As Donald Trump and his enablers in the Republican party have muddled through the first months of his presidency, more and more journalists and public figures have discussed the option of removal of Trump from office. Impeachment would be one option, but the Republican party doesn’t seem to have the political backbone to begin this. The other option is a triggering of the 25th Amendment of the Constitution.

Gabriel Sherman of Vanity Fair reported recently:

Several months ago, according to two sources with knowledge of the conversation, former chief strategist Steve Bannon told Trump that the risk to his presidency wasn’t impeachment, but the 25th Amendment—the provision by which a majority of the Cabinet can vote to remove the president. When Bannon mentioned the 25th Amendment, Trump said, “What’s that?” According to a source, Bannon has told people he thinks Trump has only a 30 percent chance of making it the full term.

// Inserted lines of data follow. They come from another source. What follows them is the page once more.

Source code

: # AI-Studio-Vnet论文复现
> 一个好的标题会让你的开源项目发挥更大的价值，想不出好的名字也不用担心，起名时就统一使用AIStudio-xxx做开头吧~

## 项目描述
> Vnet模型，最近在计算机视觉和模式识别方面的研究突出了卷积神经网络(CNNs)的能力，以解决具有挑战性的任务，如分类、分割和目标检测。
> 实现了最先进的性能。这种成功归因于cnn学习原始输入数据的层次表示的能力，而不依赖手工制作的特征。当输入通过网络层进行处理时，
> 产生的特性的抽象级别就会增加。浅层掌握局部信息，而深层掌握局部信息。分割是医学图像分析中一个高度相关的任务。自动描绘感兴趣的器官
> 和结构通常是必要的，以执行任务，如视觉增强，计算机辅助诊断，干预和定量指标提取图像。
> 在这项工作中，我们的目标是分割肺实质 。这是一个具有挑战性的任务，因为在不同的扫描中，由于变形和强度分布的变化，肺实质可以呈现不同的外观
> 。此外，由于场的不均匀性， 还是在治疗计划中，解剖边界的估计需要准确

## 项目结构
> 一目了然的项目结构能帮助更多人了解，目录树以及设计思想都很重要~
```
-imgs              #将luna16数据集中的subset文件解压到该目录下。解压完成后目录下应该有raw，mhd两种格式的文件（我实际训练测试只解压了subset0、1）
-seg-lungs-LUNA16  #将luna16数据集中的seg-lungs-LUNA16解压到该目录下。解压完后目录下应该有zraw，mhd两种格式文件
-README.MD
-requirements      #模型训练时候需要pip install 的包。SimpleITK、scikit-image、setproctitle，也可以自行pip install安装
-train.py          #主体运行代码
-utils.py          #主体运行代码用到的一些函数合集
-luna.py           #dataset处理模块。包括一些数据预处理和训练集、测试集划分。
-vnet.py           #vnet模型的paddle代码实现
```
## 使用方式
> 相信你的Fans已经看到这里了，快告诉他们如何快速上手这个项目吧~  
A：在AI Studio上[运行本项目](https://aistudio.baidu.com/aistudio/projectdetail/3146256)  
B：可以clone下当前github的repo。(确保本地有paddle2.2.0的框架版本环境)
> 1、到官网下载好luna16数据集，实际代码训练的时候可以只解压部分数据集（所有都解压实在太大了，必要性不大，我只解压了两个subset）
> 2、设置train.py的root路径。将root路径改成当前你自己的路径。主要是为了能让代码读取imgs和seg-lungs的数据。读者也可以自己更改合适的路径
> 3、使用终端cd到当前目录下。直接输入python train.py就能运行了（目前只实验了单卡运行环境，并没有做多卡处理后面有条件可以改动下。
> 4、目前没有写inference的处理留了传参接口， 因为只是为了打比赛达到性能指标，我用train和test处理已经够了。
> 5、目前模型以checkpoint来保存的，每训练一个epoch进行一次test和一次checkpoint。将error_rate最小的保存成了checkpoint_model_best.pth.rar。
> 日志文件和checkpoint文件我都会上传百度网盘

(click here to continue reading “I Hate Everyone in the White House!”: Trump Seethes as Advisers Fear the President Is “Unraveling” | Vanity Fair.) 

 Dump Googly Eyes Trump

and then followed up with:

 

Bannon’s sense of urgency is being fueled by his belief that Trump’s hold on power is slipping. The collapse of Obamacare repeal, and the dimming chances that tax reform will pass soon—many Trump allies are deeply pessimistic about its prospects—have created the political climate for establishment Republicans to turn on Trump. Two weeks ago, according to a source, Bannon did a spitball analysis of the Cabinet to see which members would remain loyal to Trump in the event the 25th Amendment were invoked, thereby triggering a vote to remove the president from office. Bannon recently told people he’s not sure if Trump would survive such a vote.

 

 Trump - Mother of All Liars

(click here to continue reading “You Can’t Go Any Lower”: Inside the West Wing, Trump Is Apoplectic as Allies Fear Impeachment | Vanity Fair.)

Here is the complete text of the 25th Amendment:

Section 1. In case of the removal of the President from office or of his death or resignation, the Vice President shall become President.

Section 2. Whenever there is a vacancy in the office of the Vice President, the President shall nominate a Vice President who shall take office upon confirmation by a majority vote of both Houses of Congress.

Section 3. Whenever the President transmits to the President pro tempore of the Senate and the Speaker of the House of Representatives his written declaration that he is unable to discharge the powers and duties of his office, and until he transmits to them a written declaration to the contrary, such powers and duties shall be discharged by the Vice President as Acting President.

Section 4. Whenever the Vice President and a majority of either the principal officers of the executive departments or of such other body as Congress may by law provide, transmit to the President pro tempore of the Senate and the Speaker of the House of Representatives their written declaration that the President is unable to discharge the powers and duties of his office, the Vice President shall immediately assume the powers and duties of the office as Acting President.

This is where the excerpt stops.